═══ Data records
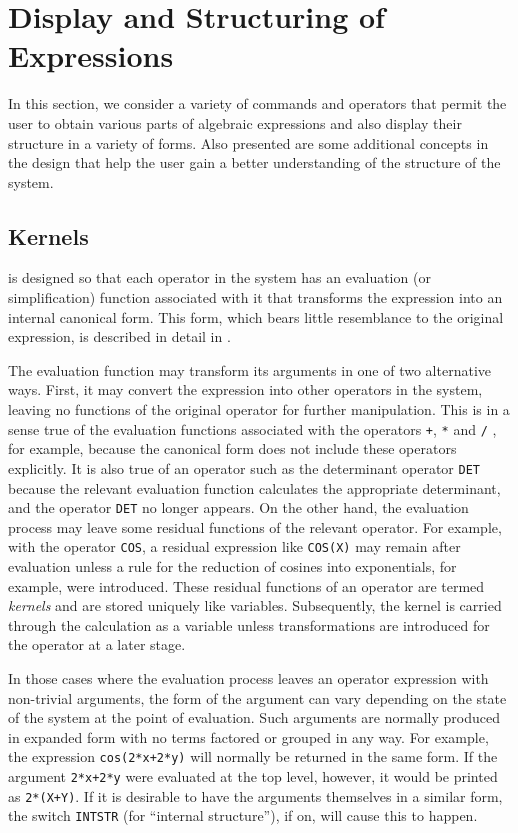 \chapter{Display and Structuring of Expressions}
In this section, we consider a variety of commands and operators that
permit the user to obtain various parts of algebraic expressions and also
display their structure in a variety of forms. Also presented are some
additional concepts in the {\REDUCE} design that help the user gain a better
understanding of the structure of the system.

\section{Kernels}
{\REDUCE} is designed so that each operator in the system has an
evaluation (or simplification) function associated
with it that transforms the expression into an internal canonical form.
  This form, which bears little resemblance to the
original expression, is described in detail in \cite{Hearn:71a}.

The evaluation function may transform its arguments in one of two
alternative ways.  First, it may convert the expression into other
operators in the system, leaving no functions of the original operator for
further manipulation.  This is in a sense true of the evaluation functions
associated with the operators \texttt{+}, \texttt{*} and \texttt{/} , for example,
because the canonical form does not include these
operators explicitly.  It is also true of an operator such as the
determinant operator \texttt{DET} because the relevant
evaluation function calculates the appropriate determinant, and the
operator \texttt{DET} no longer appears.  On the other hand, the evaluation
process may leave some residual functions of the relevant operator.  For
example, with the operator \texttt{COS}, a residual expression like
\texttt{COS(X)} may remain after evaluation unless a rule for the reduction of
cosines into exponentials, for example, were introduced.  These residual
functions of an operator are termed \emph{kernels} and are
stored uniquely like variables.  Subsequently, the kernel is carried
through the calculation as a variable unless transformations are
introduced for the operator at a later stage.

\hypertarget{switch:INTSTR}{}
In those cases where the evaluation process leaves an operator expression
with non-trivial arguments, the form of the argument can vary depending on
the state of the system at the point of evaluation.  Such arguments are
normally produced in expanded form with no terms factored or grouped in
any way.  For example, the expression \texttt{cos(2*x+2*y)} will normally be
returned in the same form.  If the argument \texttt{2*x+2*y} were evaluated
at the top level, however, it would be printed as \texttt{2*(X+Y)}.  If it is
desirable to have the arguments themselves in a similar form, the switch
\texttt{INTSTR} (for ``internal structure''), if on, will
cause this to happen.


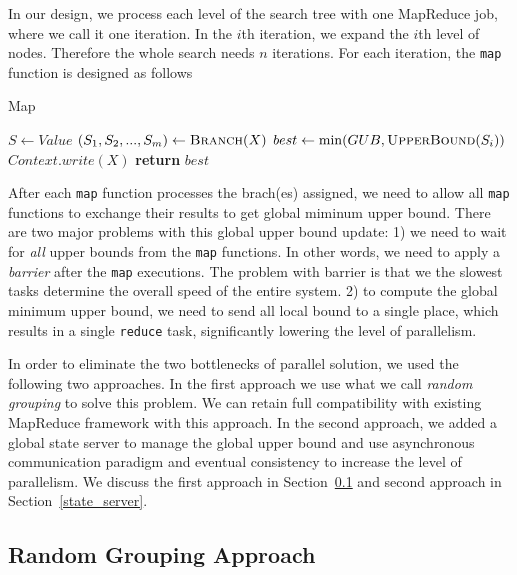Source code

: In our design, we process each level of the search tree with one MapReduce job, where we call it one iteration. In the $i$th iteration, we expand the $i$th level of nodes. Therefore the whole search needs $n$ iterations. For each iteration, the \texttt{map} function is designed as follows
\begin{algorithm}
\caption{Map}
\begin{algorithmic}[1]
    \State $S \gets Value$
    \State $(S_1,S_2,...,S_m) \gets \textsc{Branch}(X)$
        \State $best \gets \min(GUB, \textsc{UpperBound}(S_i))$
    \EndFor
            \State $Context.write(X)$
        \EndIf
    \EndFor
    \State \textbf{return }$best$
\EndFunction
\end{algorithmic}
\end{algorithm}


After each \texttt{map} function processes the brach(es) assigned, we need to allow all \texttt{map} functions to exchange their results to get global miminum upper bound. There are two major problems with this global upper bound update: 1) we need to wait for \emph{all} upper bounds from the \texttt{map} functions. In other words, we need to apply a \emph{barrier} after the \texttt{map} executions. The problem with barrier is that we the slowest tasks determine the overall speed of the entire system. 2) to compute the global minimum upper bound, we need to send all local bound to a single place, which results in a single \texttt{reduce} task, significantly lowering the level of parallelism.

In order to eliminate the two bottlenecks of parallel solution, we used the following two approaches. In the first approach we use what we call \textit{random grouping} to solve this problem. We can retain full compatibility with existing MapReduce framework with this approach. In the second approach, we added a global state server to manage the global upper bound and use asynchronous communication paradigm and eventual consistency to increase the level of parallelism.  We discuss the first approach in Section~\ref{random_group} and second approach in Section~\ref{state_server}.


\subsection{Random Grouping Approach}
\label{random_group}

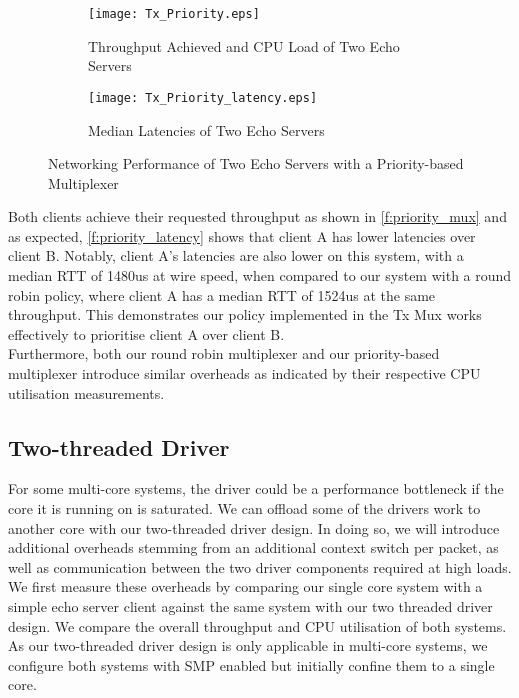 \noindent\begin{figure}[h]
    \centering
	\begin{multicols}{2}
		\begin{subfigure}[b]{0.45\textwidth}
        \centering
        \texttt{[image: Tx\_Priority.eps]}
        \caption{Throughput Achieved and CPU Load of Two Echo Servers}
        \label{f:priority_mux}
    \end{subfigure}\qquad
    \begin{subfigure}[b]{0.45\textwidth}
        \vspace{52pt}
        \centering
        \texttt{[image: Tx\_Priority\_latency.eps]}
        \vspace{0.5pt}
        \caption{Median Latencies of Two Echo Servers}
        \label{f:priority_latency}
    \end{subfigure}
\end{multicols}
\caption{Networking Performance of Two Echo Servers with a Priority-based Multiplexer}
\end{figure}

Both clients achieve their requested throughput as shown in \autoref{f:priority_mux} and as expected, \autoref{f:priority_latency} shows
that client A has lower latencies over client B. Notably, client A's latencies are also lower on this system, with a median RTT
of 1480us at wire speed, when compared to our system with a round robin policy, where client A has a median RTT of 1524us at the same
throughput. This demonstrates our policy implemented in the Tx Mux works effectively to prioritise
client A over client B.\\
Furthermore, both our round robin multiplexer and our priority-based multiplexer introduce similar overheads as indicated by their 
respective CPU utilisation measurements. \\

\newpage

\subsection{Two-threaded Driver}
For some multi-core systems, the driver could be a performance bottleneck if the core it is running on is saturated. We can offload
some of the drivers work to another core with our two-threaded driver design. In doing so, we will introduce additional overheads
stemming from an additional context switch per packet, as well as communication between the two driver components required at
high loads. We first measure these overheads by comparing our single core system with a simple echo server client against the 
same system with our two threaded driver design. We compare the overall throughput and CPU utilisation of both systems. As 
our two-threaded driver design is only applicable in multi-core systems, we configure both systems with SMP enabled but 
initially confine them to a single core.

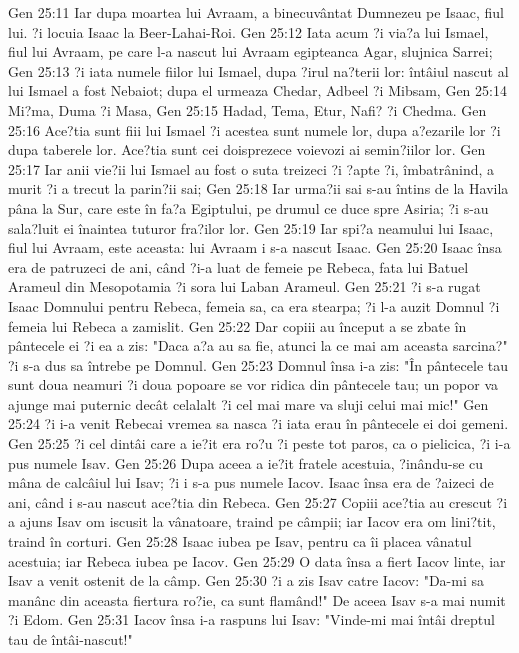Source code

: Gen 25:11  Iar dupa moartea lui Avraam, a binecuvântat Dumnezeu pe Isaac, fiul lui. ?i locuia Isaac la Beer-Lahai-Roi.
Gen 25:12  Iata acum ?i via?a lui Ismael, fiul lui Avraam, pe care l-a nascut lui Avraam egipteanca Agar, slujnica Sarrei;
Gen 25:13  ?i iata numele fiilor lui Ismael, dupa ?irul na?terii lor: întâiul nascut al lui Ismael a fost Nebaiot; dupa el urmeaza Chedar, Adbeel ?i Mibsam,
Gen 25:14  Mi?ma, Duma ?i Masa,
Gen 25:15  Hadad, Tema, Etur, Nafi? ?i Chedma.
Gen 25:16  Ace?tia sunt fiii lui Ismael ?i acestea sunt numele lor, dupa a?ezarile lor ?i dupa taberele lor. Ace?tia sunt cei doisprezece voievozi ai semin?iilor lor.
Gen 25:17  Iar anii vie?ii lui Ismael au fost o suta treizeci ?i ?apte ?i, îmbatrânind, a murit ?i a trecut la parin?ii sai;
Gen 25:18  Iar urma?ii sai s-au întins de la Havila pâna la Sur, care este în fa?a Egiptului, pe drumul ce duce spre Asiria; ?i s-au sala?luit ei înaintea tuturor fra?ilor lor.
Gen 25:19  Iar spi?a neamului lui Isaac, fiul lui Avraam, este aceasta: lui Avraam i s-a nascut Isaac.
Gen 25:20  Isaac însa era de patruzeci de ani, când ?i-a luat de femeie pe Rebeca, fata lui Batuel Arameul din Mesopotamia ?i sora lui Laban Arameul.
Gen 25:21  ?i s-a rugat Isaac Domnului pentru Rebeca, femeia sa, ca era stearpa; ?i l-a auzit Domnul ?i femeia lui Rebeca a zamislit.
Gen 25:22  Dar copiii au început a se zbate în pântecele ei ?i ea a zis: "Daca a?a au sa fie, atunci la ce mai am aceasta sarcina?" ?i s-a dus sa întrebe pe Domnul.
Gen 25:23  Domnul însa i-a zis: "În pântecele tau sunt doua neamuri ?i doua popoare se vor ridica din pântecele tau; un popor va ajunge mai puternic decât celalalt ?i cel mai mare va sluji celui mai mic!"
Gen 25:24  ?i i-a venit Rebecai vremea sa nasca ?i iata erau în pântecele ei doi gemeni.
Gen 25:25  ?i cel dintâi care a ie?it era ro?u ?i peste tot paros, ca o pielicica, ?i i-a pus numele Isav.
Gen 25:26  Dupa aceea a ie?it fratele acestuia, ?inându-se cu mâna de calcâiul lui Isav; ?i i s-a pus numele Iacov. Isaac însa era de ?aizeci de ani, când i s-au nascut ace?tia din Rebeca.
Gen 25:27  Copiii ace?tia au crescut ?i a ajuns Isav om iscusit la vânatoare, traind pe câmpii; iar Iacov era om lini?tit, traind în corturi.
Gen 25:28  Isaac iubea pe Isav, pentru ca îi placea vânatul acestuia; iar Rebeca iubea pe Iacov.
Gen 25:29  O data însa a fiert Iacov linte, iar Isav a venit ostenit de la câmp.
Gen 25:30  ?i a zis Isav catre Iacov: "Da-mi sa manânc din aceasta fiertura ro?ie, ca sunt flamând!" De aceea Isav s-a mai numit ?i Edom.
Gen 25:31  Iacov însa i-a raspuns lui Isav: "Vinde-mi mai întâi dreptul tau de întâi-nascut!"
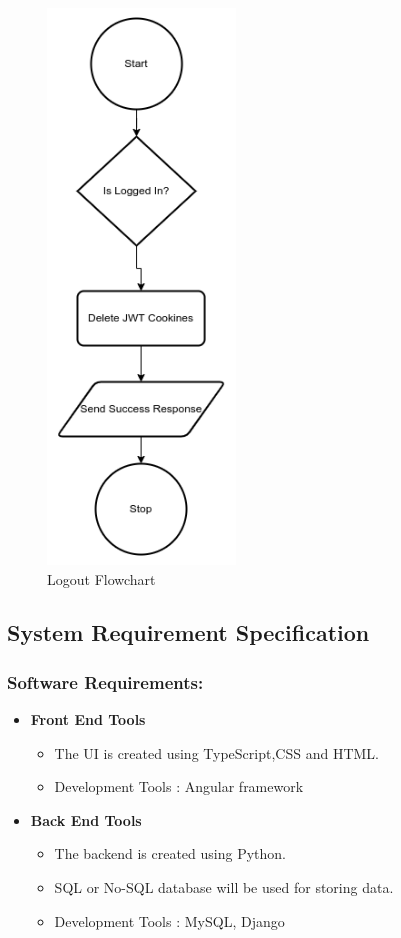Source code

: \documentclass[12pt]{article}
\begin{document}
\begin{figure}[h]
    \centerline{\includegraphics[width = 50mm]{logout.drawio.png}}
    \caption{Logout Flowchart}
    \label{fig}
\end{figure}


\clearpage
\subsection{System Requirement Specification}
\subsubsection{Software Requirements:}
\begin{itemize}
    \item \textbf{Front End Tools}
        \begin{itemize}
            \item The UI is created using TypeScript,CSS and HTML.
            \item Development Tools : Angular framework
        \end{itemize}
    \item \textbf{Back End Tools}
        \begin{itemize}
            \item The backend is created using Python.
            \item SQL or No-SQL database will be used for storing data.
            \item Development Tools : MySQL, Django
        \end{itemize}
\end{itemize}
\end{document}
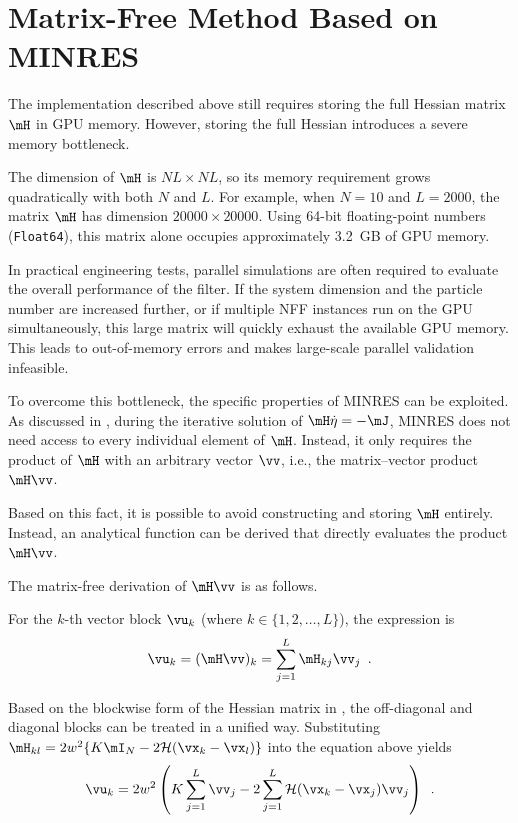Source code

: \section{Matrix-Free Method Based on MINRES}
\label{sec:matrix_free}

The implementation described above still requires storing the full Hessian matrix $\mH$ in GPU memory. However, storing the full Hessian introduces a severe memory bottleneck.

The dimension of $\mH$ is $NL \times NL$, so its memory requirement grows quadratically with both $N$ and $L$. For example, when $N=10$ and $L=2000$, the matrix $\mH$ has dimension $20000 \times 20000$. Using 64-bit floating-point numbers (\texttt{Float64}), this matrix alone occupies approximately 3.2~GB of GPU memory.

In practical engineering tests, parallel simulations are often required to evaluate the overall performance of the filter. If the system dimension and the particle number are increased further, or if multiple NFF instances run on the GPU simultaneously, this large matrix will quickly exhaust the available GPU memory. This leads to out-of-memory errors and makes large-scale parallel validation infeasible.

To overcome this bottleneck, the specific properties of MINRES can be exploited. As discussed in , during the iterative solution of $\mH\dot{\eta} = -\mJ$, MINRES does not need access to every individual element of $\mH$. Instead, it only requires the product of $\mH$ with an arbitrary vector $\vv$, i.e., the matrix--vector product $\mH\vv$.

Based on this fact, it is possible to avoid constructing and storing $\mH$ entirely. Instead, an analytical function can be derived that directly evaluates the product $\mH\vv$.

The matrix-free derivation of $\mH\vv$ is as follows.

For the $k$-th vector block $\vu_k$ (where $k \in \{1, 2, \dots, L\}$), the expression is
\begin{equation}
	\vu_k = (\mH\vv)_k = \sum_{j=1}^L \mH_{kj}\vv_j \enspace .
\end{equation}

Based on the blockwise form of the Hessian matrix in , the off-diagonal and diagonal blocks can be treated in a unified way. Substituting $\mH_{kl} = 2w^2 \{ K\mI_N - 2\mathcal{H}(\vx_k - \vx_l) \}$ into the equation above yields
\begin{equation}
	\vu_k = 2w^2 \left( K \sum_{j=1}^L \vv_j - 2 \sum_{j=1}^L \mathcal{H}(\vx_k - \vx_j)\vv_j \right) \enspace .
\end{equation}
══════
:: Goal of the exercise ::
The answer must be the lines from the first one in the records through the line containing "with non-trivial arguments, the", copied exactly, with no pictures.

:: Solution ::
 \chapter{Display and Structuring of Expressions}
In this section, we consider a variety of commands and operators that
permit the user to obtain various parts of algebraic expressions and also
display their structure in a variety of forms. Also presented are some
additional concepts in the {\REDUCE} design that help the user gain a better
understanding of the structure of the system.

\section{Kernels}
{\REDUCE} is designed so that each operator in the system has an
evaluation (or simplification) function associated
with it that transforms the expression into an internal canonical form.
  This form, which bears little resemblance to the
original expression, is described in detail in \cite{Hearn:71a}.

The evaluation function may transform its arguments in one of two
alternative ways.  First, it may convert the expression into other
operators in the system, leaving no functions of the original operator for
further manipulation.  This is in a sense true of the evaluation functions
associated with the operators \texttt{+}, \texttt{*} and \texttt{/} , for example,
because the canonical form does not include these
operators explicitly.  It is also true of an operator such as the
determinant operator \texttt{DET} because the relevant
evaluation function calculates the appropriate determinant, and the
operator \texttt{DET} no longer appears.  On the other hand, the evaluation
process may leave some residual functions of the relevant operator.  For
example, with the operator \texttt{COS}, a residual expression like
\texttt{COS(X)} may remain after evaluation unless a rule for the reduction of
cosines into exponentials, for example, were introduced.  These residual
functions of an operator are termed \emph{kernels} and are
stored uniquely like variables.  Subsequently, the kernel is carried
through the calculation as a variable unless transformations are
introduced for the operator at a later stage.

\hypertarget{switch:INTSTR}{}
In those cases where the evaluation process leaves an operator expression
with non-trivial arguments, the form of the argument can vary depending on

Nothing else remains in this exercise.